Provided entries:
....

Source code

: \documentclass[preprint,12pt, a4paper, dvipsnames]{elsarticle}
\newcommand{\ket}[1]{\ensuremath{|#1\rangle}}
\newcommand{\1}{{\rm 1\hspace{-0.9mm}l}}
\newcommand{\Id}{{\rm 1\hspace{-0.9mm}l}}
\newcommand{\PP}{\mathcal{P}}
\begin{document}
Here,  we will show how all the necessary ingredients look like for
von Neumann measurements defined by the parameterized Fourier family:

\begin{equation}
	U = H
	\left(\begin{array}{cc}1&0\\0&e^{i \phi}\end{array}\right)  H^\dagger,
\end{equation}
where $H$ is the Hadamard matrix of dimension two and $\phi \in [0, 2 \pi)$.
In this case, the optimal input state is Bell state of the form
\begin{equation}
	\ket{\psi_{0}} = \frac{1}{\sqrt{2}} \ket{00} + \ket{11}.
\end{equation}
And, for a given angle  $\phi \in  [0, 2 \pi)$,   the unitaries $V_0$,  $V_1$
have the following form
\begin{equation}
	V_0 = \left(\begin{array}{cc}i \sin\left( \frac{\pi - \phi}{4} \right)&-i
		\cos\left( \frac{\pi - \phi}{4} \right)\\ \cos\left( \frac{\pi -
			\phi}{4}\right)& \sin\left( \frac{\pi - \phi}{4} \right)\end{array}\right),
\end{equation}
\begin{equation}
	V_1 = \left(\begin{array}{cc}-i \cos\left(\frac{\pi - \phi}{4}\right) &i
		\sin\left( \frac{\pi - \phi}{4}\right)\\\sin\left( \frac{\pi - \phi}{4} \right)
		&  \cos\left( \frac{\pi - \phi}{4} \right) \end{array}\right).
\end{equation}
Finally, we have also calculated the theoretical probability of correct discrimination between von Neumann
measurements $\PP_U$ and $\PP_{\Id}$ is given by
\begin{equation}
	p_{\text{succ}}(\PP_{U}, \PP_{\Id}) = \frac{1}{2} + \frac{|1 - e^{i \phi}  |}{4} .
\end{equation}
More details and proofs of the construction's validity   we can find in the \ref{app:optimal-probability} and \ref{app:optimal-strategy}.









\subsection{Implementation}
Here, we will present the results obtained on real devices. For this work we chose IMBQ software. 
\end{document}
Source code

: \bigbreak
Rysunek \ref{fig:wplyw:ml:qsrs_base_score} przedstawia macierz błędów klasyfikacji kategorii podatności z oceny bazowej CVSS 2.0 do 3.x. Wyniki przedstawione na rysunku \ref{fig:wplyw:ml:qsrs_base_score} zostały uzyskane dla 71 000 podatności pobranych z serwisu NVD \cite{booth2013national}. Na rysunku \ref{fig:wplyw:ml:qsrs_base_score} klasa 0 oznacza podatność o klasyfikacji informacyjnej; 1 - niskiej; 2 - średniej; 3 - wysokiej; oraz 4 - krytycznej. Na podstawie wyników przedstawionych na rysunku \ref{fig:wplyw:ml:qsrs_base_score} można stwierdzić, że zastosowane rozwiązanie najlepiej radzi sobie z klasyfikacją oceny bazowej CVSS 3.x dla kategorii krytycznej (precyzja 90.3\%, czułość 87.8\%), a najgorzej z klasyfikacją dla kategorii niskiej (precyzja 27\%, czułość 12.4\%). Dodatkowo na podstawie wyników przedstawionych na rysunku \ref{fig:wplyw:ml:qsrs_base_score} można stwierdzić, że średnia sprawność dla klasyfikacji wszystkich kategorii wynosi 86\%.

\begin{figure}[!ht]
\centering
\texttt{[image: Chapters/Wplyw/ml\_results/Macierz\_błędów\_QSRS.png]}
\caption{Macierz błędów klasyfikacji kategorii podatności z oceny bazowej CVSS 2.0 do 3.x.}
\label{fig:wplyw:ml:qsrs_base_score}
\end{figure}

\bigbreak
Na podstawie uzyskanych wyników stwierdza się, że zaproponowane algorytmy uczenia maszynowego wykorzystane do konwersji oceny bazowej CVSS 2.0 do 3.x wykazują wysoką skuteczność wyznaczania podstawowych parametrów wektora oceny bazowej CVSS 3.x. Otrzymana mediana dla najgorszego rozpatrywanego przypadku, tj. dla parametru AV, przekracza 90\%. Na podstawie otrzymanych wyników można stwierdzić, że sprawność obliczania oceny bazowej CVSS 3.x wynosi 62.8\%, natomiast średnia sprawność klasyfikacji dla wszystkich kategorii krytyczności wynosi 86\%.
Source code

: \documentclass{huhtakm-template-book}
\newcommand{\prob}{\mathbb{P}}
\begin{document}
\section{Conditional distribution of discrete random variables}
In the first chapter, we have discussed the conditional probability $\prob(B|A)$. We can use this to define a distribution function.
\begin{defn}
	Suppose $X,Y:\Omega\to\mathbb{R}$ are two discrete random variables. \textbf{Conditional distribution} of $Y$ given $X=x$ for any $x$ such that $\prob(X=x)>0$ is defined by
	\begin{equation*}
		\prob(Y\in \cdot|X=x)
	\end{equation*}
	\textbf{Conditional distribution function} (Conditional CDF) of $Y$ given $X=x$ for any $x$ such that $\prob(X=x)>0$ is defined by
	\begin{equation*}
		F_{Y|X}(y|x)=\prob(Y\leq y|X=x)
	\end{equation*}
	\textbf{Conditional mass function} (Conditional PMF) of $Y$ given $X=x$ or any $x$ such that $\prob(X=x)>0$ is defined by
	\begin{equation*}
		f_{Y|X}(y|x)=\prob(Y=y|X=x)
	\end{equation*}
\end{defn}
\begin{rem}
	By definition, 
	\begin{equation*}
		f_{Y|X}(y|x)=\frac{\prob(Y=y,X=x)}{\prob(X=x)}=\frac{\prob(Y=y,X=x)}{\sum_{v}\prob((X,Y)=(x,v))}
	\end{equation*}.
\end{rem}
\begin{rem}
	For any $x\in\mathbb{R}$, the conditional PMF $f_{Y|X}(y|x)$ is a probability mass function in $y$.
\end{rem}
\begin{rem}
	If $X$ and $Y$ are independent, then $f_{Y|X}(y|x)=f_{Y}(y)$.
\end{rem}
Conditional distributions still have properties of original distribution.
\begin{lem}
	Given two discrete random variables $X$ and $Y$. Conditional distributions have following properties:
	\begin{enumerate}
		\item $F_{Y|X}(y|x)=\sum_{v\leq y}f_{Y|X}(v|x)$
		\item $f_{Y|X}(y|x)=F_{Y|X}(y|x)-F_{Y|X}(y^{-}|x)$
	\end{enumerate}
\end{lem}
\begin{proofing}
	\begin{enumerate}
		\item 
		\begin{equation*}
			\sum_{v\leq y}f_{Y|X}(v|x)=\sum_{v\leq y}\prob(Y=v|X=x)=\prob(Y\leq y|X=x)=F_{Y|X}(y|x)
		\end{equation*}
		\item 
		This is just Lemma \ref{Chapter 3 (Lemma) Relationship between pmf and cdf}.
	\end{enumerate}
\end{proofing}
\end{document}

....

Please return all of the records exactly.

Solution to the exercise:
Source code

: \documentclass[preprint,12pt, a4paper, dvipsnames]{elsarticle}
\newcommand{\ket}[1]{\ensuremath{|#1\rangle}}
\newcommand{\1}{{\rm 1\hspace{-0.9mm}l}}
\newcommand{\Id}{{\rm 1\hspace{-0.9mm}l}}
\newcommand{\PP}{\mathcal{P}}
\begin{document}
Here,  we will show how all the necessary ingredients look like for
von Neumann measurements defined by the parameterized Fourier family:

\begin{equation}
	U = H
	\left(\begin{array}{cc}1&0\\0&e^{i \phi}\end{array}\right)  H^\dagger,
\end{equation}
where $H$ is the Hadamard matrix of dimension two and $\phi \in [0, 2 \pi)$.
In this case, the optimal input state is Bell state of the form
\begin{equation}
	\ket{\psi_{0}} = \frac{1}{\sqrt{2}} \ket{00} + \ket{11}.
\end{equation}
And, for a given angle  $\phi \in  [0, 2 \pi)$,   the unitaries $V_0$,  $V_1$
have the following form
\begin{equation}
	V_0 = \left(\begin{array}{cc}i \sin\left( \frac{\pi - \phi}{4} \right)&-i
		\cos\left( \frac{\pi - \phi}{4} \right)\\ \cos\left( \frac{\pi -
			\phi}{4}\right)& \sin\left( \frac{\pi - \phi}{4} \right)\end{array}\right),
\end{equation}
\begin{equation}
	V_1 = \left(\begin{array}{cc}-i \cos\left(\frac{\pi - \phi}{4}\right) &i
		\sin\left( \frac{\pi - \phi}{4}\right)\\\sin\left( \frac{\pi - \phi}{4} \right)
		&  \cos\left( \frac{\pi - \phi}{4} \right) \end{array}\right).
\end{equation}
Finally, we have also calculated the theoretical probability of correct discrimination between von Neumann
measurements $\PP_U$ and $\PP_{\Id}$ is given by
\begin{equation}
	p_{\text{succ}}(\PP_{U}, \PP_{\Id}) = \frac{1}{2} + \frac{|1 - e^{i \phi}  |}{4} .
\end{equation}
More details and proofs of the construction's validity   we can find in the \ref{app:optimal-probability} and \ref{app:optimal-strategy}.









\subsection{Implementation}
Here, we will present the results obtained on real devices. For this work we chose IMBQ software. 
\end{document}
Source code

: \bigbreak
Rysunek \ref{fig:wplyw:ml:qsrs_base_score} przedstawia macierz błędów klasyfikacji kategorii podatności z oceny bazowej CVSS 2.0 do 3.x. Wyniki przedstawione na rysunku \ref{fig:wplyw:ml:qsrs_base_score} zostały uzyskane dla 71 000 podatności pobranych z serwisu NVD \cite{booth2013national}. Na rysunku \ref{fig:wplyw:ml:qsrs_base_score} klasa 0 oznacza podatność o klasyfikacji informacyjnej; 1 - niskiej; 2 - średniej; 3 - wysokiej; oraz 4 - krytycznej. Na podstawie wyników przedstawionych na rysunku \ref{fig:wplyw:ml:qsrs_base_score} można stwierdzić, że zastosowane rozwiązanie najlepiej radzi sobie z klasyfikacją oceny bazowej CVSS 3.x dla kategorii krytycznej (precyzja 90.3\%, czułość 87.8\%), a najgorzej z klasyfikacją dla kategorii niskiej (precyzja 27\%, czułość 12.4\%). Dodatkowo na podstawie wyników przedstawionych na rysunku \ref{fig:wplyw:ml:qsrs_base_score} można stwierdzić, że średnia sprawność dla klasyfikacji wszystkich kategorii wynosi 86\%.

\begin{figure}[!ht]
\centering
\texttt{[image: Chapters/Wplyw/ml\_results/Macierz\_błędów\_QSRS.png]}
\caption{Macierz błędów klasyfikacji kategorii podatności z oceny bazowej CVSS 2.0 do 3.x.}
\label{fig:wplyw:ml:qsrs_base_score}
\end{figure}

\bigbreak
Na podstawie uzyskanych wyników stwierdza się, że zaproponowane algorytmy uczenia maszynowego wykorzystane do konwersji oceny bazowej CVSS 2.0 do 3.x wykazują wysoką skuteczność wyznaczania podstawowych parametrów wektora oceny bazowej CVSS 3.x. Otrzymana mediana dla najgorszego rozpatrywanego przypadku, tj. dla parametru AV, przekracza 90\%. Na podstawie otrzymanych wyników można stwierdzić, że sprawność obliczania oceny bazowej CVSS 3.x wynosi 62.8\%, natomiast średnia sprawność klasyfikacji dla wszystkich kategorii krytyczności wynosi 86\%.
Source code

: \documentclass{huhtakm-template-book}
\newcommand{\prob}{\mathbb{P}}
\begin{document}
\section{Conditional distribution of discrete random variables}
In the first chapter, we have discussed the conditional probability $\prob(B|A)$. We can use this to define a distribution function.
\begin{defn}
	Suppose $X,Y:\Omega\to\mathbb{R}$ are two discrete random variables. \textbf{Conditional distribution} of $Y$ given $X=x$ for any $x$ such that $\prob(X=x)>0$ is defined by
	\begin{equation*}
		\prob(Y\in \cdot|X=x)
	\end{equation*}
	\textbf{Conditional distribution function} (Conditional CDF) of $Y$ given $X=x$ for any $x$ such that $\prob(X=x)>0$ is defined by
	\begin{equation*}
		F_{Y|X}(y|x)=\prob(Y\leq y|X=x)
	\end{equation*}
	\textbf{Conditional mass function} (Conditional PMF) of $Y$ given $X=x$ or any $x$ such that $\prob(X=x)>0$ is defined by
	\begin{equation*}
		f_{Y|X}(y|x)=\prob(Y=y|X=x)
	\end{equation*}
\end{defn}
\begin{rem}
	By definition, 
	\begin{equation*}
		f_{Y|X}(y|x)=\frac{\prob(Y=y,X=x)}{\prob(X=x)}=\frac{\prob(Y=y,X=x)}{\sum_{v}\prob((X,Y)=(x,v))}
	\end{equation*}.
\end{rem}
\begin{rem}
	For any $x\in\mathbb{R}$, the conditional PMF $f_{Y|X}(y|x)$ is a probability mass function in $y$.
\end{rem}
\begin{rem}
	If $X$ and $Y$ are independent, then $f_{Y|X}(y|x)=f_{Y}(y)$.
\end{rem}
Conditional distributions still have properties of original distribution.
\begin{lem}
	Given two discrete random variables $X$ and $Y$. Conditional distributions have following properties:
	\begin{enumerate}
		\item $F_{Y|X}(y|x)=\sum_{v\leq y}f_{Y|X}(v|x)$
		\item $f_{Y|X}(y|x)=F_{Y|X}(y|x)-F_{Y|X}(y^{-}|x)$
	\end{enumerate}
\end{lem}
\begin{proofing}
	\begin{enumerate}
		\item 
		\begin{equation*}
			\sum_{v\leq y}f_{Y|X}(v|x)=\sum_{v\leq y}\prob(Y=v|X=x)=\prob(Y\leq y|X=x)=F_{Y|X}(y|x)
		\end{equation*}
		\item 
		This is just Lemma \ref{Chapter 3 (Lemma) Relationship between pmf and cdf}.
	\end{enumerate}
\end{proofing}
\end{document}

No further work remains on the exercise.